Most variations are very short. The last two are less than half a minute. From variations VIII (Lento) there is a constant increase in drama and excitement: Un poco andanteUn poco allegro e alla burlaPiù animato Meno allegro e maestoso Allegro furioso, up to the last variation (Prestissimo), and then the music seems to come to an almost abrupt stop, and a few notes lead back to the initial theme (without repeats).

Overall, quite an interesting, even entertaining piece, despite the melancholic nature of the base theme. Well-played by Arthur Rubinstein, I think.

Four Album Leaves, op.28: No.4, Andantino serioso

Besides the op.24, Rubinstein recorded the No.4, Andantino serioso in C♯ minor (2’54”), from the Four Album Leaves, op.28.

Lyric Pieces

The remaining 11 tracks are devoted to a selection from the 10 books of Lyric Pieces that Grieg composed between 1866 and 1901:

  • From Book 1, op.12 (8 Lyric Pieces, 1866/67):
    • 4. Alfedans — Elves’ Dance / Fairy Dance (0’44”)
    • 5. Folkevise — Folk Song (1’20”)
  • From Book II, op.38 (8 Lyric Pieces, 1883):
    • 1. Berceuse (2’43”)
    • 2. Folkevise — Folk Song (1’43”)
    • 5. Springdans — Leaping Dance (1’16”)
  • From Book III, op.43 (6 Lyric Pieces, 1886):
    • 1. Sommerfugl — Butterfly (1’32”)
    • 4. Liten fugl — Little Bird (1’39”)
  • From Book IV, op.47 (7 Lyric Pieces, 1885 – 88):
    • 6. Springdans — Leaping Dance (1’24”)
  • From Book V, op.54 (6 Lyric Pieces, 1891):
    • 1. Gjetergutt — Shepherd’s Boy (3’31”)
    • 3. Trolltog — March of the Dwarfs (2’48”)
  • From Book IX, op.68 (6 Lyric Pieces, 1898):
    • 5. Bådnlåt — At the Cradle / Lullaby (2’10”)

Selection and Arrangement

The two “Leaping Dances” op.38/5 and op.47/6 appear closely related. Maybe op.47/6 has evolved from op.38/5; at least, they are based on the same dance rhythm. The Lyric Pieces fill more than half the CD, and by nature, they are much more heterogeneous than the ballad with its 14 variations (maybe with the exception of the two Leaping Dances, as just mentioned) — but Rubinstein cleverly arranged them, such that they feel like movements of a bigger piece:

  • op.68/5 — op.47/6 — op.38/1
  • op.38/2
  • op.43/1
  • op.38/5
  • op.54/1
  • op.43/4 — op.12/5 — op.12/4
  • op.28/4 (Album leaf)
  • op.54/3

Even though most of these pieces are short, they often have A–B–A form; most of them are closed little movements by themselves. At the same time many are quite amenable to being used within a “bigger dramatic unit”. Unlike what the name “Lyric Piece” might suggest, these include not just lovely, contemplative pieces (fortunately, with the exception of parts of op.54/1, none of them is even nearly as melancholic as the theme for the above Ballad op.24). There are some real fun pieces in here, surely often very popular, most of them easily (I think) recognizable as Grieg’s compositions. Rubinstein must have used several of them as popular encores — most certainly the “March of the Dwarfs”, a very (too?) popular piece, which inevitably was placed at the very end of this recording.

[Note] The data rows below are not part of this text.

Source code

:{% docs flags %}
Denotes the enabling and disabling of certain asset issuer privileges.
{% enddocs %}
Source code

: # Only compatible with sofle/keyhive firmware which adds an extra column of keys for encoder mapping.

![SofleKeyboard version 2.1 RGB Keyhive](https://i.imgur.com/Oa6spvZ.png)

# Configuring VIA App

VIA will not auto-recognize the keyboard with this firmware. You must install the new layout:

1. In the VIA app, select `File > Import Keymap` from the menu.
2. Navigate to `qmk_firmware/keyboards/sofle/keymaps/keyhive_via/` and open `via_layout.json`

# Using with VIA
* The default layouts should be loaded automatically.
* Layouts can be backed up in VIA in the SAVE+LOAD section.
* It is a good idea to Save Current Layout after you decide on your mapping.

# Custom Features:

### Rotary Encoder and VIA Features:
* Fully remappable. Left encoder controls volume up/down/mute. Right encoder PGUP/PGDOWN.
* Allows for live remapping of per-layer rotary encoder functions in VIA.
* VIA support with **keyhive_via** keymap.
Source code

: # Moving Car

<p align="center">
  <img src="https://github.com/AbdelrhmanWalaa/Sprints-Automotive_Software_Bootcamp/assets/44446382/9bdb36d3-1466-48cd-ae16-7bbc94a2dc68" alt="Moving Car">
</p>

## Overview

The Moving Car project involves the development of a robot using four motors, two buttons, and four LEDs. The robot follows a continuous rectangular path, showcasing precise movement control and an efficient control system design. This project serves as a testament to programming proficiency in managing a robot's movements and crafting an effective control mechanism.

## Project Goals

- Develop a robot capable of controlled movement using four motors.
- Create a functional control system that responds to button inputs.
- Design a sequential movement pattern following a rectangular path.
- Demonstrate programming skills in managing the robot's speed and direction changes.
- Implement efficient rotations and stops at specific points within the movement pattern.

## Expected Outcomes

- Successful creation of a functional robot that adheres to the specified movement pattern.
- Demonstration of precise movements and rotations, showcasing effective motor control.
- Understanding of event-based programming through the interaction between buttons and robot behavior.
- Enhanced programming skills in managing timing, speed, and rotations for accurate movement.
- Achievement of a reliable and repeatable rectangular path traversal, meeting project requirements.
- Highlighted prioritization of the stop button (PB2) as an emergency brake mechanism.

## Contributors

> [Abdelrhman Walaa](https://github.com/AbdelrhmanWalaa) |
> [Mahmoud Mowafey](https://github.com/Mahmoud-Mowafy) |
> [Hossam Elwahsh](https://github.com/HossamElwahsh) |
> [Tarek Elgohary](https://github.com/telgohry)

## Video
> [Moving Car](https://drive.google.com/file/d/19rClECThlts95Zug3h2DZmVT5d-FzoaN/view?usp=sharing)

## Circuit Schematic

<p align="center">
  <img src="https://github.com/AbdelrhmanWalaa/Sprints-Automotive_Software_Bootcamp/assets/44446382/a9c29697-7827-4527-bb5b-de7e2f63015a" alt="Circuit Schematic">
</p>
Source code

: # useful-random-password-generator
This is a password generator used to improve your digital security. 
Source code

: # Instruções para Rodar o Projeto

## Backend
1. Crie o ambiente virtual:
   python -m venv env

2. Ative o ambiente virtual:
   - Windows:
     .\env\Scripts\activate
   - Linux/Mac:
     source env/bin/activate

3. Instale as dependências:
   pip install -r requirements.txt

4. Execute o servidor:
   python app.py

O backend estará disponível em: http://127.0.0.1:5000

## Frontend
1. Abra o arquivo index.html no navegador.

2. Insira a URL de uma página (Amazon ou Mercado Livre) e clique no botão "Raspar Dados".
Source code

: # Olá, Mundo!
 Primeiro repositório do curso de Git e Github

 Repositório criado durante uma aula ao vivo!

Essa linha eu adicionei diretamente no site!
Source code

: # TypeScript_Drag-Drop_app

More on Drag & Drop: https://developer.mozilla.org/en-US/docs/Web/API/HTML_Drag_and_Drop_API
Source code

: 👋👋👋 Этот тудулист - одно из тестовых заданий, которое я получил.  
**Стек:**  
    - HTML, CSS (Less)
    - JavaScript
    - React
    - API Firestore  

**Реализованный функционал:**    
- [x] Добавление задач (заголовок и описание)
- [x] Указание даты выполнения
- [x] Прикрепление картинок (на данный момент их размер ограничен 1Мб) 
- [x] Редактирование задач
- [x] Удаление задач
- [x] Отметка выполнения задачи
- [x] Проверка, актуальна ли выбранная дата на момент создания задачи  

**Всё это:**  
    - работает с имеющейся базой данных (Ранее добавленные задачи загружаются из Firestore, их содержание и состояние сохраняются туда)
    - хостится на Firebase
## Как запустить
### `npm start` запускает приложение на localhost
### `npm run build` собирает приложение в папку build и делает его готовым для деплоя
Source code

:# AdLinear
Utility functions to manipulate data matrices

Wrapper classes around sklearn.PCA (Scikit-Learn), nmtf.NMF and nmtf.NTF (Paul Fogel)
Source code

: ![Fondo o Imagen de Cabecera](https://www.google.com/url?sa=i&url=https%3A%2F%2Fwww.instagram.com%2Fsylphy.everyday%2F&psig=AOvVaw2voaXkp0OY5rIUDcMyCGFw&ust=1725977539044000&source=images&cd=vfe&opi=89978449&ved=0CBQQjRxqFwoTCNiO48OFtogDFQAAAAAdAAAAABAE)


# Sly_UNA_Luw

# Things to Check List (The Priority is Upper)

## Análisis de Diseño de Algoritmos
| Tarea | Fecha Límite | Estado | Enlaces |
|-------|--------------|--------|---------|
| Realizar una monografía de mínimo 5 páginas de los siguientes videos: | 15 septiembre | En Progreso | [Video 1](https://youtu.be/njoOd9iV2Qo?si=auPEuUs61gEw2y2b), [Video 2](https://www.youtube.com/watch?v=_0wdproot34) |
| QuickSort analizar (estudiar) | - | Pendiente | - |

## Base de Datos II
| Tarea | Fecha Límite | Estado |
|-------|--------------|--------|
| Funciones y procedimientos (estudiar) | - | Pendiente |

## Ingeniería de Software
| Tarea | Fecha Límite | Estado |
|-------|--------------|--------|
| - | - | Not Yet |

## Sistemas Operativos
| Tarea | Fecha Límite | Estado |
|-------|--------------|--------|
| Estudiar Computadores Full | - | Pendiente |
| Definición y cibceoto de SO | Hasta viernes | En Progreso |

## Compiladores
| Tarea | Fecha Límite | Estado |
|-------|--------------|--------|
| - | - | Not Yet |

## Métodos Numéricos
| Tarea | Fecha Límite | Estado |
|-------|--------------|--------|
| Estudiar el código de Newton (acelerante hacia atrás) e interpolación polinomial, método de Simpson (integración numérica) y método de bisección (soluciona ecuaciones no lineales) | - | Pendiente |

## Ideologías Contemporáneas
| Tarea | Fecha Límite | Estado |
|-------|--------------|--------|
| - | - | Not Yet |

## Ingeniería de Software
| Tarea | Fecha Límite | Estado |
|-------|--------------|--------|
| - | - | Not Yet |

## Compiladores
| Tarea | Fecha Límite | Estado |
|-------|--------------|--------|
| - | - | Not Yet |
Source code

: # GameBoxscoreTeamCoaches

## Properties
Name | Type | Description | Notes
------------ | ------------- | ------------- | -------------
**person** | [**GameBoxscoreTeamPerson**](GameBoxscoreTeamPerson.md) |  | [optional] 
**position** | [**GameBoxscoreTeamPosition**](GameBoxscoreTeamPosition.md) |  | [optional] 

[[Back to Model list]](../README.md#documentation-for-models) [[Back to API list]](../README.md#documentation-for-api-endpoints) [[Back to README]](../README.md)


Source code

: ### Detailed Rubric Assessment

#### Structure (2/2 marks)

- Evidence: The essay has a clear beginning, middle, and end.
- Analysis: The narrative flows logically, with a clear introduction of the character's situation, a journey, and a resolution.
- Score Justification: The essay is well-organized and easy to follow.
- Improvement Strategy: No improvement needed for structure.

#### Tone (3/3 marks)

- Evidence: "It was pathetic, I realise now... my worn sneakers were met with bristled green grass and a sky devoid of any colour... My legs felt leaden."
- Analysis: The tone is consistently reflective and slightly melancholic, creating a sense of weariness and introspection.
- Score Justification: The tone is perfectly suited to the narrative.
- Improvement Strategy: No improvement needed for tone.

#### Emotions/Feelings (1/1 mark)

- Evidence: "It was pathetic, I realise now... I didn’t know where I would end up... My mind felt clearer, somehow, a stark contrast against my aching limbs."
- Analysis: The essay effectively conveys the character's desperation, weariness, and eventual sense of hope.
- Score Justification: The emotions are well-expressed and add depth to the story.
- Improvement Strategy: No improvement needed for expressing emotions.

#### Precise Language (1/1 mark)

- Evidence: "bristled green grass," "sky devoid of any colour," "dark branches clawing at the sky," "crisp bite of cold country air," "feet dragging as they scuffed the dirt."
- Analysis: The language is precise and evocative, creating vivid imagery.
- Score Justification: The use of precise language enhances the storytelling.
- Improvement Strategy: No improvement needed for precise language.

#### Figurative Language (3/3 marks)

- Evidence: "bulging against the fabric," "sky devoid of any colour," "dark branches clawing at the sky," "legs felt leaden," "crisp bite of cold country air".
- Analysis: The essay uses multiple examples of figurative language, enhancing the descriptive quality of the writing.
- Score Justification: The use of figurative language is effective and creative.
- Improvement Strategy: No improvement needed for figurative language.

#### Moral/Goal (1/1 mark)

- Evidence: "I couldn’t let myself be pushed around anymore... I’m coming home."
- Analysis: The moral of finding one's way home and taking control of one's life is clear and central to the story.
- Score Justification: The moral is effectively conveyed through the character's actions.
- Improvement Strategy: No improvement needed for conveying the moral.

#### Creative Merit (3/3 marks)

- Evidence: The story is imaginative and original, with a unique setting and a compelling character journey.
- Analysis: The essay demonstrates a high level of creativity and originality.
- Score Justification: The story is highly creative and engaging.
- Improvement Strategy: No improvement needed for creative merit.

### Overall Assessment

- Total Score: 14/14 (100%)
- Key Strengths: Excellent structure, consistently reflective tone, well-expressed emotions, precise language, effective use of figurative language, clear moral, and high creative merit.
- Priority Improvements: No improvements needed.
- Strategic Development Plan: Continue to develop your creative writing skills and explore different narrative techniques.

I’m not listening to music by Edvard Grieg very often (particularly not his piano music). However, after listening to this CD several times, I must confess that I quite like that music (once in a while, at least!), and I can definitely recommend Rubinstein’s recording, despite it being mono only, and with a somewhat dull sound!